Octopod Ensemble

The ensemble aspects of Octopod are housed here. This includes sample model architectures, dataset class, and helper functions.

Model Architectures

class octopod.ensemble.models.multi_task_ensemble.BertResnetEnsembleForMultiTaskClassification(image_task_dict=None, dropout=0.1)

PyTorch ensemble class for multitask learning consisting of a text and image models

This model is made up of multiple component models: - for text: Google’s BERT model - for images: multiple ResNet50’s (the exact number depends on how the image model tasks were split up)
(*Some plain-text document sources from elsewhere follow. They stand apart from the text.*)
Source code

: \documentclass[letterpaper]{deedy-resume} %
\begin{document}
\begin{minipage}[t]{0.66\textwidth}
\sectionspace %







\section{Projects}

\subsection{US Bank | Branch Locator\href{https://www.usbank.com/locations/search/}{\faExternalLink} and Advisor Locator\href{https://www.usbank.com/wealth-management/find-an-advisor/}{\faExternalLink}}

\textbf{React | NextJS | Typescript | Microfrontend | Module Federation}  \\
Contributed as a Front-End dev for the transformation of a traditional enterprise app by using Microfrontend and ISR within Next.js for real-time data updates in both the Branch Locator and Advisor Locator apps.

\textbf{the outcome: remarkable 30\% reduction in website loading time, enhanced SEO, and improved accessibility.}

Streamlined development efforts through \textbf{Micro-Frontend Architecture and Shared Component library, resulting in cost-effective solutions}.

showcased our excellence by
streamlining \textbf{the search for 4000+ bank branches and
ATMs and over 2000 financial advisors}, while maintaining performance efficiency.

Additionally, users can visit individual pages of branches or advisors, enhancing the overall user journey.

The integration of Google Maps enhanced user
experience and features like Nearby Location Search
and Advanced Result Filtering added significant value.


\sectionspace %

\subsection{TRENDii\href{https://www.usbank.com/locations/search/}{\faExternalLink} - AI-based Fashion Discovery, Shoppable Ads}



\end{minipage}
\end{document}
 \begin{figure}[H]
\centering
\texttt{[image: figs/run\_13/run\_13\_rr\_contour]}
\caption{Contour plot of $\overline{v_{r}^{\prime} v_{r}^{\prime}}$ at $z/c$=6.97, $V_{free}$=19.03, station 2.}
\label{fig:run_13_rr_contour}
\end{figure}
You may need to train the component image and text models first before combining them into an ensemble model to get good results.

Note: For explicitness, vanilla refers to the transformers BERT or PyTorch ResNet50 weights while pretrained refers to previously trained Octopod weights.

Examples

The ensemble model should be used with pretrained BERT and ResNet50 component models. To initialize a model in this way:

image_task_dict = {
    'color_pattern': {
        'color': color_train_df['labels'].nunique(),
        'pattern': pattern_train_df['labels'].nunique()
    },
    'dress_sleeve': {
        'dress_length': dl_train_df['labels'].nunique(),
        'sleeve_length': sl_train_df['labels'].nunique()
    },
    'season': {
        'season': season_train_df['labels'].nunique()
    }
}
model = BertResnetEnsembleForMultiTaskClassification(
    image_task_dict=image_task_dict
)

resnet_model_id_dict = {
    'color_pattern': 'SOME_RESNET_MODEL_ID1',
    'dress_sleeve': 'SOME_RESNET_MODEL_ID2',
    'season': 'SOME_RESNET_MODEL_ID3'
}

model.load_core_models(
    folder='SOME_FOLDER',
    bert_model_id='SOME_BERT_MODEL_ID',
    resnet_model_id_dict=resnet_model_id_dict
)

# DO SOME TRAINING

model.save(SOME_FOLDER, SOME_MODEL_ID)

# OR

model.export(SOME_FOLDER, SOME_MODEL_ID)
Parameters
  • image_task_dict (dict) – dictionary mapping each pretrained ResNet50 models to a dictionary of the tasks it was trained on

  • dropout (float) – dropout percentage for Dropout layer

static create_text_dict(image_task_dict)

Create a task dict for the text model from the image task dict

export(folder, model_id, model_name=None)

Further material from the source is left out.